---
description: |
    There are a handful of terms used throughout the Packer documentation where the
    meaning may not be immediately obvious if you haven't used Packer before.
    Luckily, there are relatively few. This page documents all the terminology
    required to understand and use Packer. The terminology is in alphabetical order
    for quick referencing.
layout: docs
page_title: Terminology
---

# Packer Terminology

There are a handful of terms used throughout the Packer documentation where the
meaning may not be immediately obvious if you haven't used Packer before.
Luckily, there are relatively few. This page documents all the terminology
required to understand and use Packer. The terminology is in alphabetical order
for quick referencing.

-   `Artifacts` are the results of a single build, and are usually a set of IDs
    or files to represent a machine image. Every builder produces a single
    artifact. As an example, in the case of the Amazon EC2 builder, the
    artifact is a set of AMI IDs (one per region). For the VMware builder, the
    artifact is a directory of files comprising the created virtual machine.

-   `Builds` are a single task that eventually produces an image for a single
    platform. Multiple builds run in parallel. Example usage in a sentence:
    "The Packer build produced an AMI to run our web application." Or: "Packer
    is running the builds now for VMware, AWS, and VirtualBox."

-   `Builders` are components of Packer that are able to create a machine image
    for a single platform. Builders read in some configuration and use that to
    run and generate a machine image. A builder is invoked as part of a build
    in order to create the actual resulting images.
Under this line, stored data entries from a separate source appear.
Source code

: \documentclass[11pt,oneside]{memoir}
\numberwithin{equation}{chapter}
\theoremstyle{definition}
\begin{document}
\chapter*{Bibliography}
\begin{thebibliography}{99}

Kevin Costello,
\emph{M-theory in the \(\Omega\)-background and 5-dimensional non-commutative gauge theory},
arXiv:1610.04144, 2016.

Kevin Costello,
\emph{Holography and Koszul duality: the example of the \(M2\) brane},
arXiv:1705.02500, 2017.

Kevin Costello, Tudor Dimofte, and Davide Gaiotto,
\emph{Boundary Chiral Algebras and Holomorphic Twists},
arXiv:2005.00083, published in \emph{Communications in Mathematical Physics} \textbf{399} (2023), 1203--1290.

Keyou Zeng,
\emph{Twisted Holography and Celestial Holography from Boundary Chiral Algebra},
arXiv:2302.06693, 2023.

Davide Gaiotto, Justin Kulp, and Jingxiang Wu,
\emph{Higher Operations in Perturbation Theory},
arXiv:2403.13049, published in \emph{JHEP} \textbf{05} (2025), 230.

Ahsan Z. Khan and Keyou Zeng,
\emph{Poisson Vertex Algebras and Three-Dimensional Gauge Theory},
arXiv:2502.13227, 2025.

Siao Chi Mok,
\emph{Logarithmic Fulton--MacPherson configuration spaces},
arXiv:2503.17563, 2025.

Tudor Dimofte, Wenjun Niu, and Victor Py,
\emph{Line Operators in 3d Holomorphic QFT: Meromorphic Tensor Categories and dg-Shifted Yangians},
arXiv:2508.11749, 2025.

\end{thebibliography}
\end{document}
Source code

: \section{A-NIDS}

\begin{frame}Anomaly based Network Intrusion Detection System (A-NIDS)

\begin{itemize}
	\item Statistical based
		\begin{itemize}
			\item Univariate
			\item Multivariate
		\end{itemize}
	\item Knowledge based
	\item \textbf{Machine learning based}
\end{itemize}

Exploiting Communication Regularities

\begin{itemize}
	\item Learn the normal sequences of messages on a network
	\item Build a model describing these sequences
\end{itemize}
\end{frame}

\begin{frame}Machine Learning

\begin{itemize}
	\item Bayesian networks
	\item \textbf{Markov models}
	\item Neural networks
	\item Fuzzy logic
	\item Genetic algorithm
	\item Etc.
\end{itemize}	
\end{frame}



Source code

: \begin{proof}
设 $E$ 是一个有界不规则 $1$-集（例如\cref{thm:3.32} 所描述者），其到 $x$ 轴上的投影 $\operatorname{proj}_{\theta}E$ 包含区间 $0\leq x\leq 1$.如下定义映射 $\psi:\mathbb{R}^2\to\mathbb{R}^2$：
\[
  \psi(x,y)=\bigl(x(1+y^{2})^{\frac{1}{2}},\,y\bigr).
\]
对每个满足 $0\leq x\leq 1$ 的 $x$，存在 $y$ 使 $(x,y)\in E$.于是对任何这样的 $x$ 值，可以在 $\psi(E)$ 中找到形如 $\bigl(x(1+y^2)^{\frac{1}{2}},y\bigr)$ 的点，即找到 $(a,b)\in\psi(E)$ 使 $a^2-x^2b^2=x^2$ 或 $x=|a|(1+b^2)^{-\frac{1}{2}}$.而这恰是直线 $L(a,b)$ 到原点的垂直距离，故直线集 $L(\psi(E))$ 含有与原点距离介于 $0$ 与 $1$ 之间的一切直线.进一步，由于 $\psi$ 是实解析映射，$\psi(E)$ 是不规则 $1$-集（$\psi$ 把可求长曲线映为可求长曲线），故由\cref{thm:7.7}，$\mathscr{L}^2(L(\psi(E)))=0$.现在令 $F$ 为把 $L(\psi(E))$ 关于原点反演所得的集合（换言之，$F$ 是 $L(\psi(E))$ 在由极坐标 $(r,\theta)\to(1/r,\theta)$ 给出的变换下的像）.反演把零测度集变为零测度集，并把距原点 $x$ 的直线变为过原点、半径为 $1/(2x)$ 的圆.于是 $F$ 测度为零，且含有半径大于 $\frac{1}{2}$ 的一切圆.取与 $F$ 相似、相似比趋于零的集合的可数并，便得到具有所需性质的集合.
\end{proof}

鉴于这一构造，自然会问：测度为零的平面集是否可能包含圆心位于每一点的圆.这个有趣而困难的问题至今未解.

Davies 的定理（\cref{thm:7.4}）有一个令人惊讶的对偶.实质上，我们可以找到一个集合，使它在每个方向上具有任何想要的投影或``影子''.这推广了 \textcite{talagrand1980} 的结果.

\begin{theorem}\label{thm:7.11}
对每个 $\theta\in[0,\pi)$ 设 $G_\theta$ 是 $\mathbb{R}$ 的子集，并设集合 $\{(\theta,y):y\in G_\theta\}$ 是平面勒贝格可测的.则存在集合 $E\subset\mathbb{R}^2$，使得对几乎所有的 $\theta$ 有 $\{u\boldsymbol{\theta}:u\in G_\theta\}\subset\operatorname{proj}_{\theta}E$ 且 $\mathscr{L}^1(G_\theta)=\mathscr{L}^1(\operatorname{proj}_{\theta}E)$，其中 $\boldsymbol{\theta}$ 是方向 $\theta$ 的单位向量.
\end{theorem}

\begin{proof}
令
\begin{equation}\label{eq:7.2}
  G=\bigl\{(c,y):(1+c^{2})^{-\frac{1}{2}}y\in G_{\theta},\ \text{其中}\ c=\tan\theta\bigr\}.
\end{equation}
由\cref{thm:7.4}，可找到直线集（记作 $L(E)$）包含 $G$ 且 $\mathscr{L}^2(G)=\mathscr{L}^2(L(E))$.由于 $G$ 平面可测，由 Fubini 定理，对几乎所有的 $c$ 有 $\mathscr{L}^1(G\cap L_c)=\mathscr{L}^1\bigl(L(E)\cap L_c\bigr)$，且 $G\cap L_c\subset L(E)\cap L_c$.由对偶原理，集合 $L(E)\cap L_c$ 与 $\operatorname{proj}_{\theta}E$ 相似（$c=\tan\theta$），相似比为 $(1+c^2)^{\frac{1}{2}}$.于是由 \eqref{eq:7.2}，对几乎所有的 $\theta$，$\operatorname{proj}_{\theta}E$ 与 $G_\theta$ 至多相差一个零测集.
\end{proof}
Example builders include
    VirtualBox, VMware, and Amazon EC2. Builders can be created and added to
    Packer in the form of plugins.

-   `Commands` are sub-commands for the `packer` program that perform some job.
    An example command is "build", which is invoked as `packer build`. Packer
    ships with a set of commands out of the box in order to define its
    command-line interface.

-   `Post-processors` are components of Packer that take the result of a
    builder or another post-processor and process that to create a new
    artifact. Examples of post-processors are compress to compress artifacts,
    upload to upload artifacts, etc.

-   `Provisioners` are components of Packer that install and configure software
    within a running machine prior to that machine being turned into a static
    image. They perform the major work of making the image contain useful
    software. Example provisioners include shell scripts, Chef, Puppet, etc.

-   `Templates` are JSON files which define one or more builds by configuring
    the various components of Packer. Packer is able to read a template and use
    that information to create multiple machine images in parallel.